Top of Records for the exercise
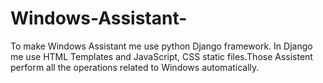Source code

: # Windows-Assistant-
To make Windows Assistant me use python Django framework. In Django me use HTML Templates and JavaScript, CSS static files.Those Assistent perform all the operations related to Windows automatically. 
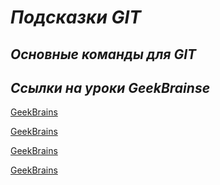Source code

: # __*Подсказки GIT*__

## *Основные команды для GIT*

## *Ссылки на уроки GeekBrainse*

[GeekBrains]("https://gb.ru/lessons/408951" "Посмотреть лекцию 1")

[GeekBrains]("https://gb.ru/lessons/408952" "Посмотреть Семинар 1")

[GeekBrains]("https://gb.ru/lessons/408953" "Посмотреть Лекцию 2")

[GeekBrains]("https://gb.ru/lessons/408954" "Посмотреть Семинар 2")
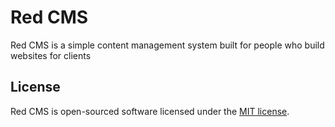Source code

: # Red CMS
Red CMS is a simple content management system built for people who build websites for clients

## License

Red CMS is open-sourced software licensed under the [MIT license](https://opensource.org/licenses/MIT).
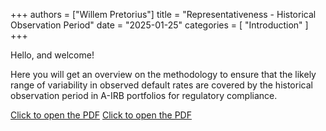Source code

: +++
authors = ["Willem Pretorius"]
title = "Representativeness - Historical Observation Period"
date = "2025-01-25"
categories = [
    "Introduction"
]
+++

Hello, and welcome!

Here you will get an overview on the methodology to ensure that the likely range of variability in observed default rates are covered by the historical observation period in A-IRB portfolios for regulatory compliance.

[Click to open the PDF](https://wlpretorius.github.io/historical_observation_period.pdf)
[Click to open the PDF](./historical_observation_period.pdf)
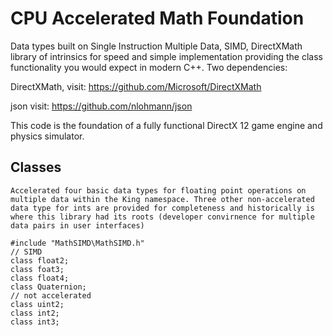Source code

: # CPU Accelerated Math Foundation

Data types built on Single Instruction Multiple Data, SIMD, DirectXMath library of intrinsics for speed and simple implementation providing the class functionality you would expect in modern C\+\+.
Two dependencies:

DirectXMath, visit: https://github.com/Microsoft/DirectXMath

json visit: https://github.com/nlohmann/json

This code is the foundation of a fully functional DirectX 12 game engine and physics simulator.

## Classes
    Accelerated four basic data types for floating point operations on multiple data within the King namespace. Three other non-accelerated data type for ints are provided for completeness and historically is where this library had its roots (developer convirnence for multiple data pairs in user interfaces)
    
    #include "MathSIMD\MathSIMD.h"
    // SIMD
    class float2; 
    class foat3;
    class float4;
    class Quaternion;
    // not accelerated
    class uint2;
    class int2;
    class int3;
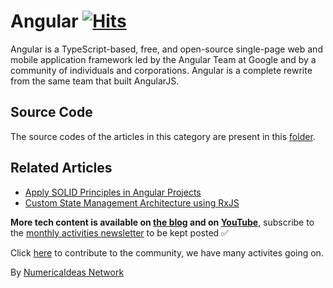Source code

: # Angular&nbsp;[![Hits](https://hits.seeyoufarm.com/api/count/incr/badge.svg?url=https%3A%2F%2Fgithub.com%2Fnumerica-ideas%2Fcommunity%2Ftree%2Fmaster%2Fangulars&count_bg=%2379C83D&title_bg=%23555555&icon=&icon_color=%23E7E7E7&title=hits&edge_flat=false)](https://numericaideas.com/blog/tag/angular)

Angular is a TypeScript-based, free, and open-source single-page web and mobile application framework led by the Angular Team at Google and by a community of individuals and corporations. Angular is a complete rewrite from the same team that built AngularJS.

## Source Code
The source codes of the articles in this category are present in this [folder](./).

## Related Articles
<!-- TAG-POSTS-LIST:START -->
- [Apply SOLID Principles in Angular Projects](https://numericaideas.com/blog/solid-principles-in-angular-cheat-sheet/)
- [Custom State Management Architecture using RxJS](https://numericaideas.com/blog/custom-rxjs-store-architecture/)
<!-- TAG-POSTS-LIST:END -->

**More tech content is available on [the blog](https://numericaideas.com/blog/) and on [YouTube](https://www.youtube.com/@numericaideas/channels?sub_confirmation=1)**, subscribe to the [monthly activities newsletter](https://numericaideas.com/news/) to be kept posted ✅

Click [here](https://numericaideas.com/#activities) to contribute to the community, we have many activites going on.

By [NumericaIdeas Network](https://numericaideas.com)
Bottom of Records for the exercise
Top of Records for the exercise
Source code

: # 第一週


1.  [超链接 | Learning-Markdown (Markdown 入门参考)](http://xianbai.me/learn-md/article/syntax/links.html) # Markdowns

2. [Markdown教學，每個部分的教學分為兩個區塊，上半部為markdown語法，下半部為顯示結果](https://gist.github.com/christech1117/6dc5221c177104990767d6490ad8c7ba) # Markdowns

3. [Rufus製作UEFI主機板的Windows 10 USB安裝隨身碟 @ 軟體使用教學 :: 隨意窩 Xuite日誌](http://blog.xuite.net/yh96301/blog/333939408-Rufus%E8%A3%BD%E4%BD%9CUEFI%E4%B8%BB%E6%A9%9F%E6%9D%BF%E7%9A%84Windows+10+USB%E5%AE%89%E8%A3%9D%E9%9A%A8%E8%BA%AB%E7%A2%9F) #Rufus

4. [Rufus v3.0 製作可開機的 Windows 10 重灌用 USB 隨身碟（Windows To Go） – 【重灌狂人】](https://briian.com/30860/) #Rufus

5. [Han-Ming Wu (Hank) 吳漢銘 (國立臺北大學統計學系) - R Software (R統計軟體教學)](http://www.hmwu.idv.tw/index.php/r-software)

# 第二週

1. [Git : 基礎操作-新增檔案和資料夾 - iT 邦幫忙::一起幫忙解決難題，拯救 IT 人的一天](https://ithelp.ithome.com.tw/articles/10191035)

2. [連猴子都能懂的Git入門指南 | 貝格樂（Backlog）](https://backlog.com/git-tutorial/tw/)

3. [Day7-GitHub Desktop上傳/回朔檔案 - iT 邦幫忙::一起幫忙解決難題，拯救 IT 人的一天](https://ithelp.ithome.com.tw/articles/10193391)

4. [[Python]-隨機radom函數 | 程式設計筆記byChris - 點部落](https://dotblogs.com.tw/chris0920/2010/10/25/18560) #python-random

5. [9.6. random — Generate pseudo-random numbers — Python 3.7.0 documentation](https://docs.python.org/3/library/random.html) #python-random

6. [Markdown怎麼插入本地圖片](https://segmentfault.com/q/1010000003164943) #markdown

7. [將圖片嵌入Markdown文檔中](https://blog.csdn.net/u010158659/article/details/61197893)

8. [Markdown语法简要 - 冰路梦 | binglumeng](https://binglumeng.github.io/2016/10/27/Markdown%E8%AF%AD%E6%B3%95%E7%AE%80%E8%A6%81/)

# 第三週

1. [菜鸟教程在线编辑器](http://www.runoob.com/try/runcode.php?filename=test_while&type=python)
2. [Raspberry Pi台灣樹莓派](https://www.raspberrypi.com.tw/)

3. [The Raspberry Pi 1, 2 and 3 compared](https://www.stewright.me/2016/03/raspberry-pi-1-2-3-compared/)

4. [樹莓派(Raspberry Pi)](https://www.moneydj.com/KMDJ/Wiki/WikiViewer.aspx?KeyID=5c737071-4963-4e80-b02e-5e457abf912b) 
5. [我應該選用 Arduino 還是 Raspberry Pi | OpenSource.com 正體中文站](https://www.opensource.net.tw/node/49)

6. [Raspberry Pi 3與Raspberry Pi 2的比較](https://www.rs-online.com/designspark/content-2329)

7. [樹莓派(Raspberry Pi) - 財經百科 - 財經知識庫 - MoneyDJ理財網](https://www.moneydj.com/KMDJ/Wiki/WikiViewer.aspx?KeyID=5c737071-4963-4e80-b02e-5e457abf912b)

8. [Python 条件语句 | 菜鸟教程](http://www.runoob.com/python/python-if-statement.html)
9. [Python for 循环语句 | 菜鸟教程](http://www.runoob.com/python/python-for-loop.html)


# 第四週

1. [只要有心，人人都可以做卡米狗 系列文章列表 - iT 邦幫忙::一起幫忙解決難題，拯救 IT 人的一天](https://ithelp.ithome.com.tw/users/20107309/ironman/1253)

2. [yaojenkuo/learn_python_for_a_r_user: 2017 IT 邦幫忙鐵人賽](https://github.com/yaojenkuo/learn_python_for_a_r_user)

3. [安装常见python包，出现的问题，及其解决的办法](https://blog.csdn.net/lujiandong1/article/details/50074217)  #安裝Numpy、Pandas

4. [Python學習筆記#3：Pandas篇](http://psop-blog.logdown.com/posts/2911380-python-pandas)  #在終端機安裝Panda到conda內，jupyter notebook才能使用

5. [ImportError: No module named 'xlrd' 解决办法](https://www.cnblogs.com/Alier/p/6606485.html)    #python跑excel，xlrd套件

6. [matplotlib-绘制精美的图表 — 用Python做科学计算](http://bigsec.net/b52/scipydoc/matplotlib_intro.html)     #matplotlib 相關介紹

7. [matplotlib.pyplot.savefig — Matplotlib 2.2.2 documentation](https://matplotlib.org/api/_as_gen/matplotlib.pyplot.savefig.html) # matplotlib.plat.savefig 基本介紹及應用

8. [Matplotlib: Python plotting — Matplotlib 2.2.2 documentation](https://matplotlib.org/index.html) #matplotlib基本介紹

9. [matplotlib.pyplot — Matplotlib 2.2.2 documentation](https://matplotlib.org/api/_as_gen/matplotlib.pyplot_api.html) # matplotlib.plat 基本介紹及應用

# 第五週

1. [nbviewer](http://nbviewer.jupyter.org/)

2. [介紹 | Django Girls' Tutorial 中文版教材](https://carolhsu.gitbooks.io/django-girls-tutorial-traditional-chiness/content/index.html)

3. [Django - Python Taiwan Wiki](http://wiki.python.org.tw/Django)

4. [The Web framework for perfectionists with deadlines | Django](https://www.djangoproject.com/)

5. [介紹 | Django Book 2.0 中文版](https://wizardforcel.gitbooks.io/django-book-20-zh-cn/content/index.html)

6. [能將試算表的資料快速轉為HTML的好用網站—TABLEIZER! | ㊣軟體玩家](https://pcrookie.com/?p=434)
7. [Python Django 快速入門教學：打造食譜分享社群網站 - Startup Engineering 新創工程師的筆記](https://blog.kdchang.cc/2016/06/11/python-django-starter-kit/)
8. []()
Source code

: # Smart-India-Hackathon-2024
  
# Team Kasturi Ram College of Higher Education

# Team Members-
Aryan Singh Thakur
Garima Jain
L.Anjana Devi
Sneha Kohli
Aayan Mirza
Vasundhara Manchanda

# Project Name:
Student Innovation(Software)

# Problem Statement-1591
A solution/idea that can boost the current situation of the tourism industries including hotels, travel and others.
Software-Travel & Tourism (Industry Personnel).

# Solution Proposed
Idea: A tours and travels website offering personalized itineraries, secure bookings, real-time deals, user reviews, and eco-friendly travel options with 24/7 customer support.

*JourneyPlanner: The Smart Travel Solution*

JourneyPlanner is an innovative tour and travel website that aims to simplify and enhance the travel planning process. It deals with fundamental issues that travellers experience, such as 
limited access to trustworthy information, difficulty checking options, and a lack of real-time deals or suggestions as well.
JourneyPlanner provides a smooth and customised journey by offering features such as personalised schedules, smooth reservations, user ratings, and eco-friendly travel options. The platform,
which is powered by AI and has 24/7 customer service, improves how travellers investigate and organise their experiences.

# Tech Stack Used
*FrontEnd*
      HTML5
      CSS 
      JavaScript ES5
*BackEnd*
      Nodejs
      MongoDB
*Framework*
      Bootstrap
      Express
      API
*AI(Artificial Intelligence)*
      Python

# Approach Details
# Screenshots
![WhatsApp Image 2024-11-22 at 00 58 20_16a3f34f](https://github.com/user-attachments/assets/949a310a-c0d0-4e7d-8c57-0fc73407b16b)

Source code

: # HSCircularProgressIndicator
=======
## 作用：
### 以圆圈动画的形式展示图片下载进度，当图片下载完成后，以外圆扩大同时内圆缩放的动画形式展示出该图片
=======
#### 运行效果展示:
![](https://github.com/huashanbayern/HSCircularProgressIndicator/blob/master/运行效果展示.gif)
Bottom of Records for the exercise
Top of Records for the exercise
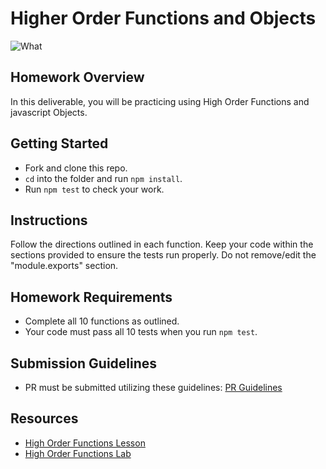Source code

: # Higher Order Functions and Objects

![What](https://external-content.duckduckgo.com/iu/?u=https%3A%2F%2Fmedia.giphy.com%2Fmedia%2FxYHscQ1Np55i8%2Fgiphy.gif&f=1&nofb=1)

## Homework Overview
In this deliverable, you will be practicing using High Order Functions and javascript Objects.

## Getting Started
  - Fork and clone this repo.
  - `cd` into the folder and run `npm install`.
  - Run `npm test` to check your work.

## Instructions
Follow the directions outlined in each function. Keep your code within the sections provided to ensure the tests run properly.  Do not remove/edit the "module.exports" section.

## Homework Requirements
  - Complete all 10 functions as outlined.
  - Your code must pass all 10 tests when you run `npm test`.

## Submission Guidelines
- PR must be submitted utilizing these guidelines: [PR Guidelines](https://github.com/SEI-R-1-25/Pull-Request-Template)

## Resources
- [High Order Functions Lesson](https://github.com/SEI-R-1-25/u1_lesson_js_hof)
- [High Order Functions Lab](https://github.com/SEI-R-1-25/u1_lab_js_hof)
Bottom of Records for the exercise
▶ [Exercise directions] Only one part of the material above is to be transcribed, namely the lines starting with the line that has "5. [9.6. random" and going on through the line that has "7. [將圖片嵌入Markd", exactly as they stand.

▶ [Exercise answer]
5. [9.6. random — Generate pseudo-random numbers — Python 3.7.0 documentation](https://docs.python.org/3/library/random.html) #python-random

6. [Markdown怎麼插入本地圖片](https://segmentfault.com/q/1010000003164943) #markdown

7. [將圖片嵌入Markdown文檔中](https://blog.csdn.net/u010158659/article/details/61197893)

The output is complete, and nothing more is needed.